Апеллесова черта (1)

[1] [2] [3] [4]

[* Ура! (ит.)]

-- Я вас не понимаю. Или это -- новый выход? Опять подмостки? Чего вы, собственно, хотите?

-- Да, это снова подмостки. Но отчего бы и не позволить мне побыть немного в полосе полного освещения? Ведь не я виной тому, что в жизни сильнее всего освещаются опасные места: мосты и переходы. Какая резкость! Все остальное погружено во мрак. На таком мосту, пускай это будут и подмостки, человек вспыхивает, озаренный тревожными огнями, как будто его выставили всем напоказ, обнесши его перилами, панорамой города, пропастями и сигнальными рефлекторами набережных... Синьора Камилла, вы не вняли бы и половине моих слов, если бы мы не столкнулись с вами на таком опасном месте. Оно опасно, надо полагать, хотя сам я этого не знаю; надо полагать, потому, что на его освещение людьми была потрачена бездна огня, и я не виноват в том, что мы освещены так грубо и аляповато.

-- Хорошо.

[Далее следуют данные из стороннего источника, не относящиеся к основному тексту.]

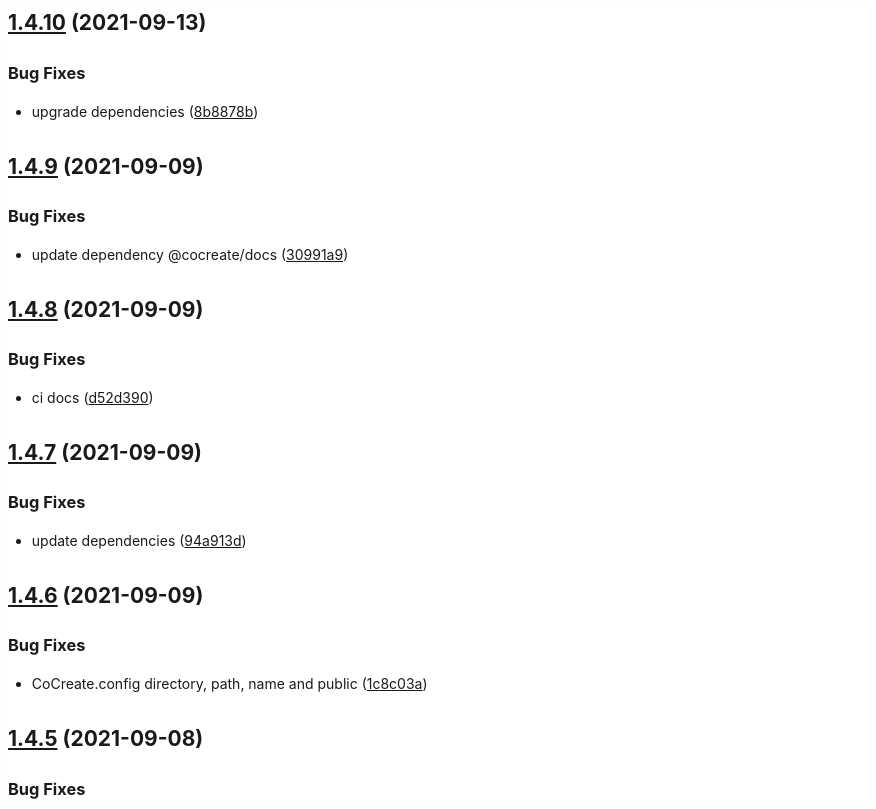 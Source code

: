 ## [1.4.10](https://github.com/CoCreate-app/CoCreate-cursors/compare/v1.4.9...v1.4.10) (2021-09-13)


### Bug Fixes

* upgrade dependencies ([8b8878b](https://github.com/CoCreate-app/CoCreate-cursors/commit/8b8878b375b3cab600bd563bdd8f9e143d51da5f))

## [1.4.9](https://github.com/CoCreate-app/CoCreate-cursors/compare/v1.4.8...v1.4.9) (2021-09-09)


### Bug Fixes

* update dependency @cocreate/docs ([30991a9](https://github.com/CoCreate-app/CoCreate-cursors/commit/30991a9ed4fac97dbeab8ee8897a82afd7831180))

## [1.4.8](https://github.com/CoCreate-app/CoCreate-cursors/compare/v1.4.7...v1.4.8) (2021-09-09)


### Bug Fixes

* ci docs ([d52d390](https://github.com/CoCreate-app/CoCreate-cursors/commit/d52d39081a55b85930cf03fdb6f0097c45f70ac7))

## [1.4.7](https://github.com/CoCreate-app/CoCreate-cursors/compare/v1.4.6...v1.4.7) (2021-09-09)


### Bug Fixes

* update dependencies ([94a913d](https://github.com/CoCreate-app/CoCreate-cursors/commit/94a913d07d1bc075d5abe2be018670290e084ea0))

## [1.4.6](https://github.com/CoCreate-app/CoCreate-cursors/compare/v1.4.5...v1.4.6) (2021-09-09)


### Bug Fixes

* CoCreate.config directory, path, name and  public ([1c8c03a](https://github.com/CoCreate-app/CoCreate-cursors/commit/1c8c03a0115714bc6310573d623c206fc77fdfff))

## [1.4.5](https://github.com/CoCreate-app/CoCreate-cursors/compare/v1.4.4...v1.4.5) (2021-09-08)


### Bug Fixes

Вы кончили? Все это так. Но ведь это неслыханная бессмыслица! Мне хочется довериться вам. Это не прихоть. Это почти потребность у меня. Вы не лжете. Глаза ваши не лгут. Да, так что это я хотела вам сказать?.. Забыла... Постойте... Вот. Послушайте, милый, но ведь час еще назад...

-- Перестаньте! Это -- слова. Существуют часы, существуют и вечности. Их множество, и ни у одной нет начала. При первом же удобном случае они вырываются наружу. А это -- сама случайность. И потом -- долой слова! Знаете ли вы, синьора, когда и кем они свергаются? Долой слова! Знакомы ли вам такие восстания, синьoра? Синьора, все мои фибры восстают на меня, и я должен буду уступить им, как уступают толпе. И вот последнее. Помните, как вы сейчас назвали меня?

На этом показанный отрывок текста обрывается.